## [WORK INSTRUCTIONS]
Among the entries that follow, how many lines contain the string "прекрасно"? Write the number alone.
-*-
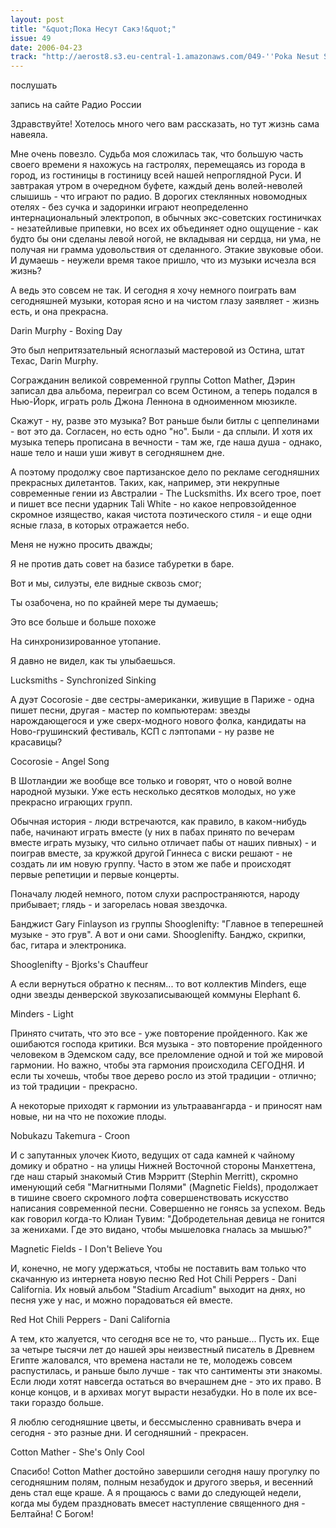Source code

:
 ```yaml
---
layout: post
title: "&quot;Пока Несут Сакэ!&quot;"
issue: 49
date: 2006-04-23
track: "http://aerost8.s3.eu-central-1.amazonaws.com/049-''Poka Nesut Sake!''.mp3"
---
```


послушать

запись на сайте Радио России

Здравствуйте! Хотелось много чего вам рассказать, но тут жизнь сама навеяла.

Мне очень повезло. Судьба моя сложилась так, что большую часть своего времени я нахожусь на гастролях, перемещаясь из города в город, из гостиницы в гостиницу всей нашей непроглядной Руси. И завтракая утром в очередном буфете, каждый день волей-неволей слышишь - что играют по радио. В дорогих стеклянных новомодных отелях - без сучка и задоринки играют неопределенно интернациональный электропоп, в обычных экс-советских гостиничках - незатейливые припевки, но всех их объединяет одно ощущение - как будто бы они сделаны левой ногой, не вкладывая ни сердца, ни ума, не получая ни грамма удовольствия от сделанного. Этакие звуковые обои. И думаешь - неужели время такое пришло, что из музыки исчезла вся жизнь?

А ведь это совсем не так. И сегодня я хочу немного поиграть вам сегодняшней музыки, которая ясно и на чистом глазу заявляет - жизнь есть, и она прекрасна.

Darin Murphy - Boxing Day

Это был непритязательный ясноглазый мастеровой из Остина, штат Техас, Darin Murphy.

Согражданин великой современной группы Cotton Mather, Дэрин записал два альбома, переиграл со всем Остином, а теперь подался в Нью-Йорк, играть роль Джона Леннона в одноименном мюзикле.

Скажут - ну, разве это музыка? Вот раньше были битлы с цеппелинами - вот это да. Согласен, но есть одно "но". Были - да сплыли. И хотя их музыка теперь прописана в вечности - там же, где наша душа - однако, наше тело и наши уши живут в сегодняшнем дне.

А поэтому продолжу свое партизанское дело по рекламе сегодняшних прекрасных дилетантов. Таких, как, например, эти некрупные современные гении из Австралии - The Lucksmiths. Их всего трое, поет и пишет все песни ударник Tali White - но какое непровзойденное скромное изящество, какая чистота поэтического стиля - и еще одни ясные глаза, в которых отражается небо.

Меня не нужно просить дважды;

Я не против дать совет на базисе табуретки в баре.

Вот и мы, силуэты, еле видные сквозь смог;

Ты озабочена, но по крайней мере ты думаешь;

Это все больше и больше похоже

На синхронизированное утопание.

Я давно не видел, как ты улыбаешься.

Lucksmiths - Synchronized Sinking

А дуэт Cocorosie - две сестры-американки, живущие в Париже - одна пишет песни, другая - мастер по компьютерам: звезды нарождающегося и уже сверх-модного нового фолка, кандидаты на Ново-грушинский фестиваль, КСП с лэптопами - ну разве не красавицы?

Cocorosie - Angel Song

В Шотландии же вообще все только и говорят, что о новой волне народной музыки. Уже есть несколько десятков молодых, но уже прекрасно играющих групп.

Обычная история - люди встречаются, как правило, в каком-нибудь пабе, начинают играть вместе (у них в пабах принято по вечерам вместе играть музыку, что сильно отличает пабы от наших пивных) - и поиграв вместе, за кружкой другой Гиннеса с виски решают - не создать ли им новую группу. Часто в этом же пабе и происходят первые репетиции и первые концерты.

Поначалу людей немного, потом слухи распространяются, народу прибывает; глядь - и загорелась новая звездочка.

Банджист Gary Finlayson из группы Shooglenifty: "Главное в теперешней музыке - это грув". А вот и они сами. Shooglenifty. Банджо, скрипки, бас, гитара и электроника.

Shooglenifty - Bjorks's Chauffeur

А если вернуться обратно к песням... то вот коллектив Minders, еще одни звезды денверской звукозаписывающей коммуны Elephant 6.

Minders - Light

Принято считать, что это все - уже повторение пройденного. Как же ошибаются господа критики. Вся музыка - это повторение пройденного человеком в Эдемском саду, все преломление одной и той же мировой гармонии. Но важно, чтобы эта гармония происходила СЕГОДНЯ. И если ты хочешь, чтобы твое дерево росло из этой традиции - отлично; из той традиции - прекрасно.

А некоторые приходят к гармонии из ультраавангарда - и приносят нам новые, ни на что не похожие плоды.

Nobukazu Takemura - Croon

И с запутанных улочек Киото, ведущих от сада камней к чайному домику и обратно - на улицы Нижней Восточной стороны Манхеттена, где наш старый знакомый Стив Мэрритт (Stephin Merritt), скромно именующий себя "Магнитными Полями" (Magnetic Fields), продолжает в тишине своего скромного лофта совершенствовать искусство написания современной песни. Совершенно не гонясь за успехом. Ведь как говорил когда-то Юлиан Тувим: "Добродетельная девица не гонится за женихами. Где это видано, чтобы мышеловка гналась за мышью?"

Magnetic Fields - I Don't Believe You

И, конечно, не могу удержаться, чтобы не поставить вам только что скачанную из интернета новую песню Red Hot Chili Peppers - Dani California. Их новый альбом "Stadium Arcadium" выходит на днях, но песня уже у нас, и можно порадоваться ей вместе.

Red Hot Chili Peppers - Dani California

А тем, кто жалуется, что сегодня все не то, что раньше... Пусть их. Еще за четыре тысячи лет до нашей эры неизвестный писатель в Древнем Египте жаловался, что времена настали не те, молодежь совсем распустилась, и раньше было лучше - так что сантименты эти знакомы. Если люди хотят навсегда остаться во вчерашнем дне - это их право. В конце концов, и в архивах могут вырасти незабудки. Но в поле их все-таки гораздо больше.

Я люблю сегодняшние цветы, и бессмысленно сравнивать вчера и сегодня - это разные дни. И сегодняшний - прекрасен.

Cotton Mather - She's Only Cool

Спасибо! Cotton Mather достойно завершили сегодня нашу прогулку по сегодняшним полям, полным незабудок и другого зверья, и весенний день стал еще краше. А я прощаюсь с вами до следующей недели, когда мы будем праздновать вмесет наступление священного дня - Белтайна! С Богом!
-*-
## [COMPLETED TASK]
2